The long-billed wren (Dendroscansor decurvirostris) was a species of New Zealand wren (family Acanthisittidae) endemic to the South Island of New Zealand. It was the only species in the genus Dendroscansor. The long-billed wren was a small bird with stout legs and tiny wings. Its reduced sternum suggests that it had weak flight muscles and was probably flightless, like the recently extinct Lyall's wren. Its weight is estimated at 30 g, which makes it heavier than any surviving New Zealand wren, but lighter than the also-extinct stout-legged wren. The bill of this species was both long and curved, unlike that of all other Acanthisittid wrens.

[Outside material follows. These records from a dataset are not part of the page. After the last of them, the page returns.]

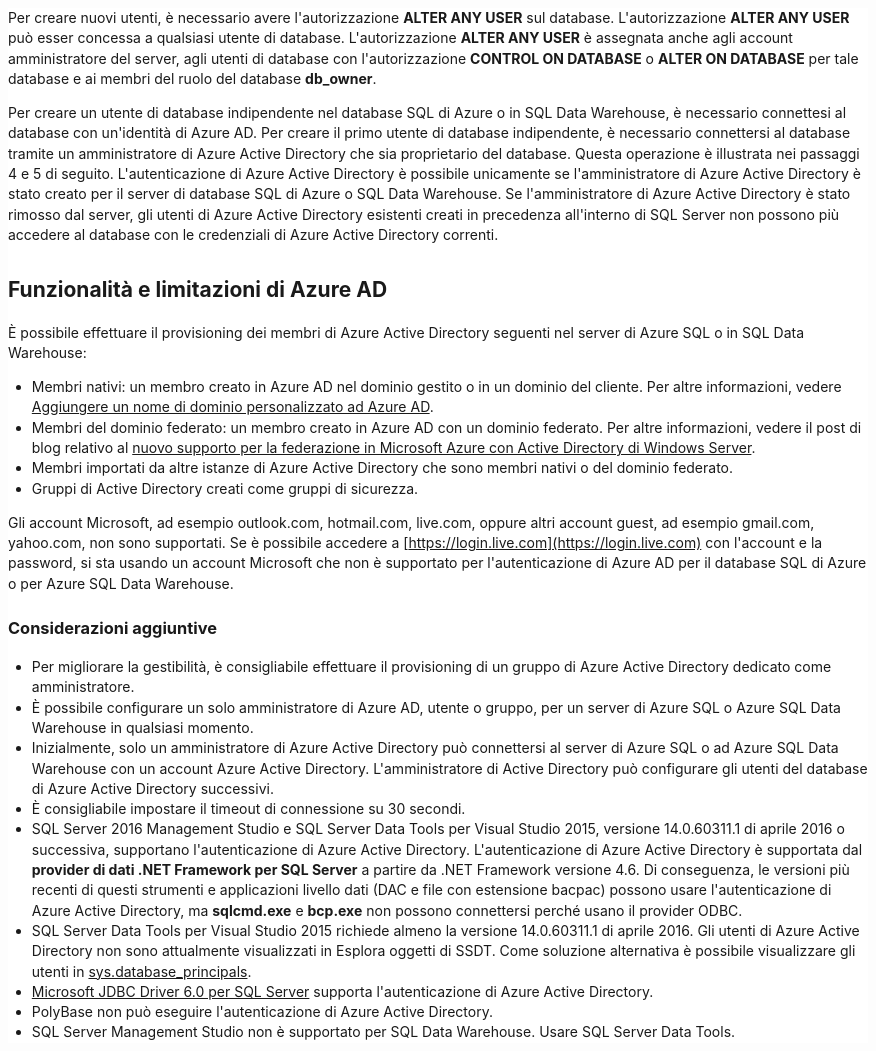 Per creare nuovi utenti, è necessario avere l'autorizzazione **ALTER ANY USER** sul database. L'autorizzazione **ALTER ANY USER** può esser concessa a qualsiasi utente di database. L'autorizzazione **ALTER ANY USER** è assegnata anche agli account amministratore del server, agli utenti di database con l'autorizzazione **CONTROL ON DATABASE** o **ALTER ON DATABASE** per tale database e ai membri del ruolo del database **db\_owner**.

Per creare un utente di database indipendente nel database SQL di Azure o in SQL Data Warehouse, è necessario connettesi al database con un'identità di Azure AD. Per creare il primo utente di database indipendente, è necessario connettersi al database tramite un amministratore di Azure Active Directory che sia proprietario del database. Questa operazione è illustrata nei passaggi 4 e 5 di seguito. L'autenticazione di Azure Active Directory è possibile unicamente se l'amministratore di Azure Active Directory è stato creato per il server di database SQL di Azure o SQL Data Warehouse. Se l'amministratore di Azure Active Directory è stato rimosso dal server, gli utenti di Azure Active Directory esistenti creati in precedenza all'interno di SQL Server non possono più accedere al database con le credenziali di Azure Active Directory correnti.

## Funzionalità e limitazioni di Azure AD

È possibile effettuare il provisioning dei membri di Azure Active Directory seguenti nel server di Azure SQL o in SQL Data Warehouse:
- Membri nativi: un membro creato in Azure AD nel dominio gestito o in un dominio del cliente. Per altre informazioni, vedere [Aggiungere un nome di dominio personalizzato ad Azure AD](../active-directory/active-directory-add-domain.md).
- Membri del dominio federato: un membro creato in Azure AD con un dominio federato. Per altre informazioni, vedere il post di blog relativo al [nuovo supporto per la federazione in Microsoft Azure con Active Directory di Windows Server](https://azure.microsoft.com/blog/2012/11/28/windows-azure-now-supports-federation-with-windows-server-active-directory/).
- Membri importati da altre istanze di Azure Active Directory che sono membri nativi o del dominio federato.
- Gruppi di Active Directory creati come gruppi di sicurezza.

Gli account Microsoft, ad esempio outlook.com, hotmail.com, live.com, oppure altri account guest, ad esempio gmail.com, yahoo.com, non sono supportati. Se è possibile accedere a [https://login.live.com](https://login.live.com) con l'account e la password, si sta usando un account Microsoft che non è supportato per l'autenticazione di Azure AD per il database SQL di Azure o per Azure SQL Data Warehouse.

### Considerazioni aggiuntive

- Per migliorare la gestibilità, è consigliabile effettuare il provisioning di un gruppo di Azure Active Directory dedicato come amministratore.
- È possibile configurare un solo amministratore di Azure AD, utente o gruppo, per un server di Azure SQL o Azure SQL Data Warehouse in qualsiasi momento.
- Inizialmente, solo un amministratore di Azure Active Directory può connettersi al server di Azure SQL o ad Azure SQL Data Warehouse con un account Azure Active Directory. L'amministratore di Active Directory può configurare gli utenti del database di Azure Active Directory successivi.
- È consigliabile impostare il timeout di connessione su 30 secondi.
- SQL Server 2016 Management Studio e SQL Server Data Tools per Visual Studio 2015, versione 14.0.60311.1 di aprile 2016 o successiva, supportano l'autenticazione di Azure Active Directory. L'autenticazione di Azure Active Directory è supportata dal **provider di dati .NET Framework per SQL Server** a partire da .NET Framework versione 4.6. Di conseguenza, le versioni più recenti di questi strumenti e applicazioni livello dati (DAC e file con estensione bacpac) possono usare l'autenticazione di Azure Active Directory, ma **sqlcmd.exe** e **bcp.exe** non possono connettersi perché usano il provider ODBC.
- SQL Server Data Tools per Visual Studio 2015 richiede almeno la versione 14.0.60311.1 di aprile 2016. Gli utenti di Azure Active Directory non sono attualmente visualizzati in Esplora oggetti di SSDT. Come soluzione alternativa è possibile visualizzare gli utenti in [sys.database\_principals](https://msdn.microsoft.com/library/ms187328.aspx).
- [Microsoft JDBC Driver 6.0 per SQL Server](https://blogs.technet.microsoft.com/dataplatforminsider/2016/04/04/preview-the-microsoft-jdbc-driver-6-0-for-sql-server/) supporta l'autenticazione di Azure Active Directory.
- PolyBase non può eseguire l'autenticazione di Azure Active Directory.
- SQL Server Management Studio non è supportato per SQL Data Warehouse. Usare SQL Server Data Tools.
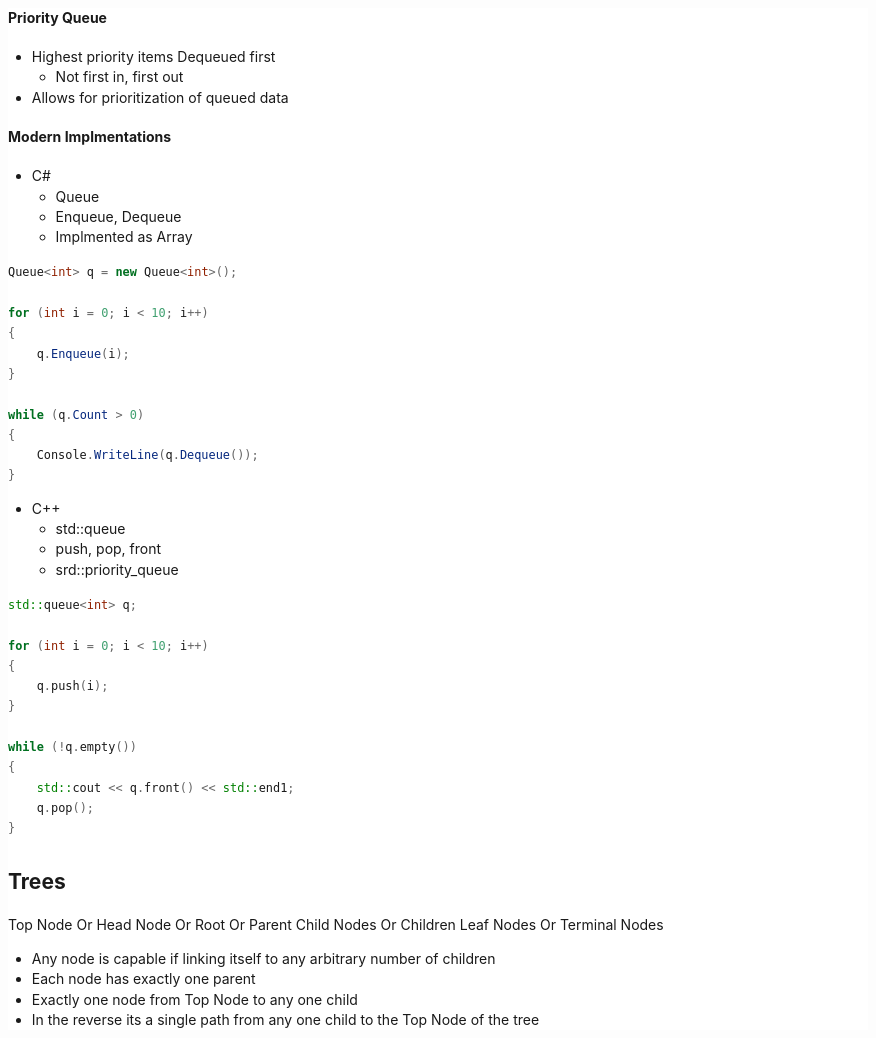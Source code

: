 #### Priority Queue
- Highest priority items Dequeued first
  * Not first in, first out
- Allows for prioritization of queued data 

#### Modern Implmentations
- C#
  * Queue<T>
  * Enqueue, Dequeue
  * Implmented as Array
```c#
Queue<int> q = new Queue<int>();

for (int i = 0; i < 10; i++)
{
    q.Enqueue(i);
}

while (q.Count > 0)
{
    Console.WriteLine(q.Dequeue());
}
```
- C++
  * std::queue
  * push, pop, front
  * srd::priority_queue
```c++
std::queue<int> q;

for (int i = 0; i < 10; i++)
{
    q.push(i);
}

while (!q.empty())
{
    std::cout << q.front() << std::end1;
    q.pop();
}
```

## Trees
Top Node Or Head Node Or Root Or Parent
Child Nodes Or Children
Leaf Nodes Or Terminal Nodes

- Any node is capable if linking itself to any arbitrary number of children
- Each node has exactly one parent
- Exactly one node from Top Node to any one child
- In the reverse its a single path from any one child to the Top Node of the tree
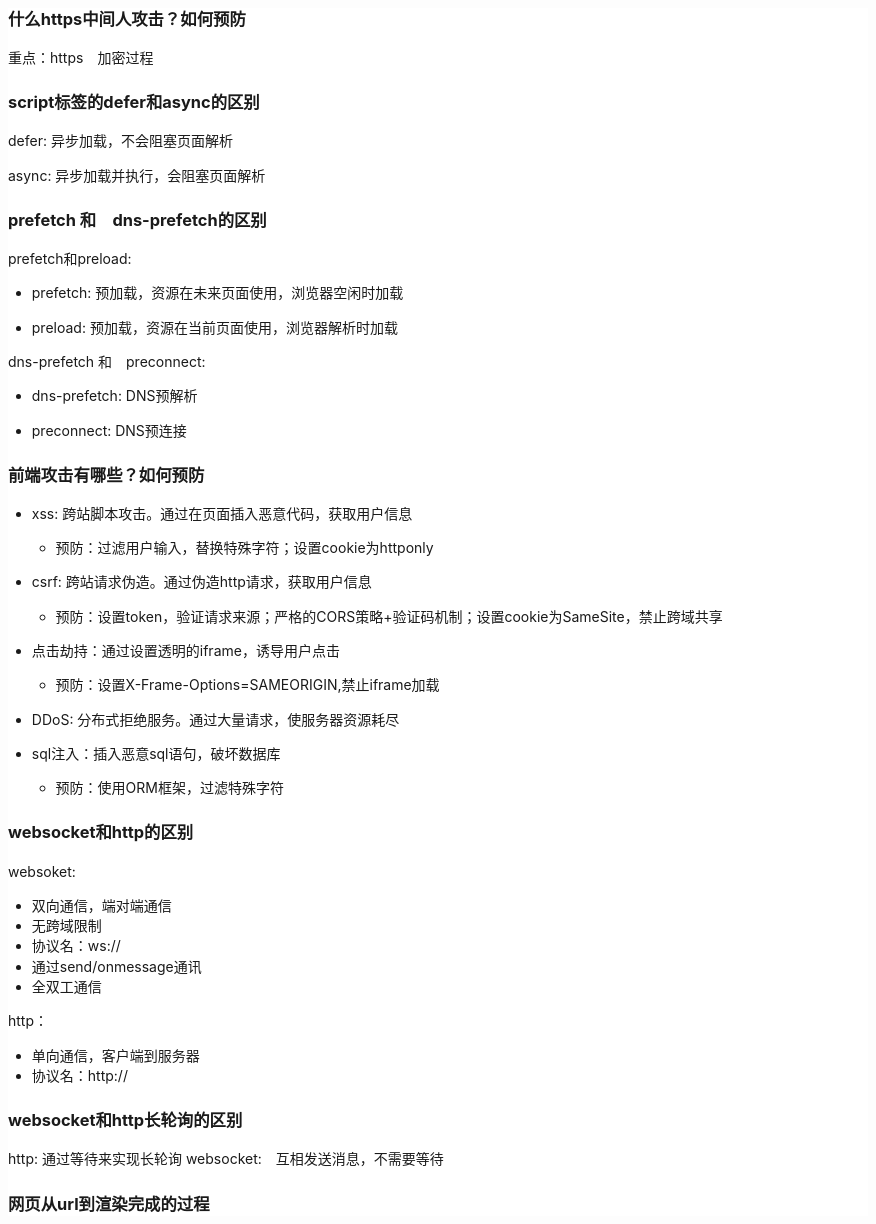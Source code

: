 ### 什么https中间人攻击？如何预防

重点：https　加密过程

### script标签的defer和async的区别
defer: 异步加载，不会阻塞页面解析

async: 异步加载并执行，会阻塞页面解析

### prefetch 和　dns-prefetch的区别

prefetch和preload:

- prefetch: 预加载，资源在未来页面使用，浏览器空闲时加载

- preload: 预加载，资源在当前页面使用，浏览器解析时加载

dns-prefetch 和　preconnect:

- dns-prefetch: DNS预解析

- preconnect: DNS预连接

### 前端攻击有哪些？如何预防

- xss: 跨站脚本攻击。通过在页面插入恶意代码，获取用户信息
  - 预防：过滤用户输入，替换特殊字符；设置cookie为httponly
- csrf: 跨站请求伪造。通过伪造http请求，获取用户信息
  - 预防：设置token，验证请求来源；严格的CORS策略+验证码机制；设置cookie为SameSite，禁止跨域共享
- 点击劫持：通过设置透明的iframe，诱导用户点击
  - 预防：设置X-Frame-Options=SAMEORIGIN,禁止iframe加载

- DDoS: 分布式拒绝服务。通过大量请求，使服务器资源耗尽
- sql注入：插入恶意sql语句，破坏数据库
  - 预防：使用ORM框架，过滤特殊字符

### websocket和http的区别

websoket:
- 双向通信，端对端通信
- 无跨域限制
- 协议名：ws://
- 通过send/onmessage通讯
- 全双工通信
  
http：
- 单向通信，客户端到服务器
- 协议名：http://

### websocket和http长轮询的区别
http: 通过等待来实现长轮询
websocket:　互相发送消息，不需要等待

### 网页从url到渲染完成的过程
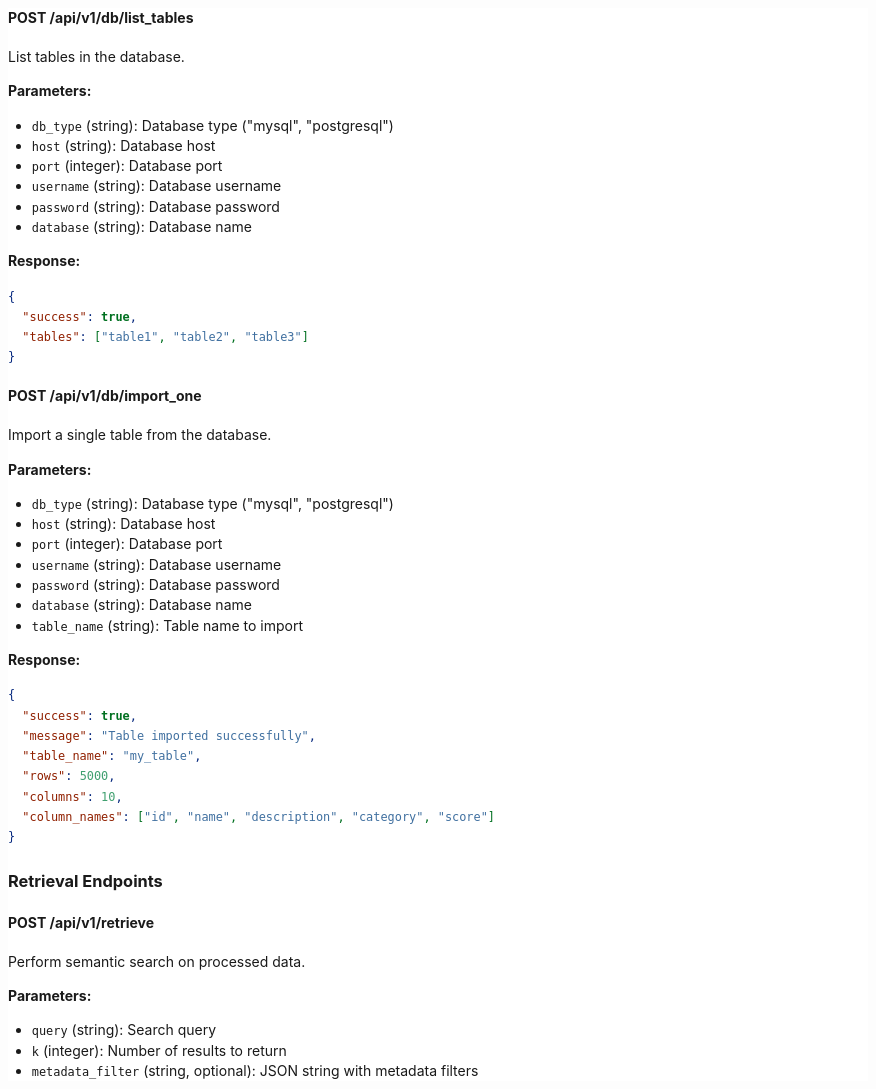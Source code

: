 #### POST /api/v1/db/list_tables

List tables in the database.

**Parameters:**
- `db_type` (string): Database type ("mysql", "postgresql")
- `host` (string): Database host
- `port` (integer): Database port
- `username` (string): Database username
- `password` (string): Database password
- `database` (string): Database name

**Response:**
```json
{
  "success": true,
  "tables": ["table1", "table2", "table3"]
}
```

#### POST /api/v1/db/import_one

Import a single table from the database.

**Parameters:**
- `db_type` (string): Database type ("mysql", "postgresql")
- `host` (string): Database host
- `port` (integer): Database port
- `username` (string): Database username
- `password` (string): Database password
- `database` (string): Database name
- `table_name` (string): Table name to import

**Response:**
```json
{
  "success": true,
  "message": "Table imported successfully",
  "table_name": "my_table",
  "rows": 5000,
  "columns": 10,
  "column_names": ["id", "name", "description", "category", "score"]
}
```

### Retrieval Endpoints

#### POST /api/v1/retrieve

Perform semantic search on processed data.

**Parameters:**
- `query` (string): Search query
- `k` (integer): Number of results to return
- `metadata_filter` (string, optional): JSON string with metadata filters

The species is known only from subfossils at four sites in Northwest Nelson and Southland; it seems to have been absent from the North Island and eastern South Island. The holotype was collected in 1986 from Moonsilver Cave, on Barrans Flat, near Takaka. It is the rarest fossil wren from New Zealand, and presumably was the least common species when it was still extant. It is thought to have lived in high-altitude shrublands (like the surviving New Zealand rock wren) and perhaps montane southern beech forest.

The long-billed wren was extinct before the arrival of European colonists and explorers in New Zealand. It was among the first wave of native bird species to go extinct after the introduction of the Polynesian rat. Like many New Zealand species, the long-billed wren presumably had few defences against novel predators such as the rat.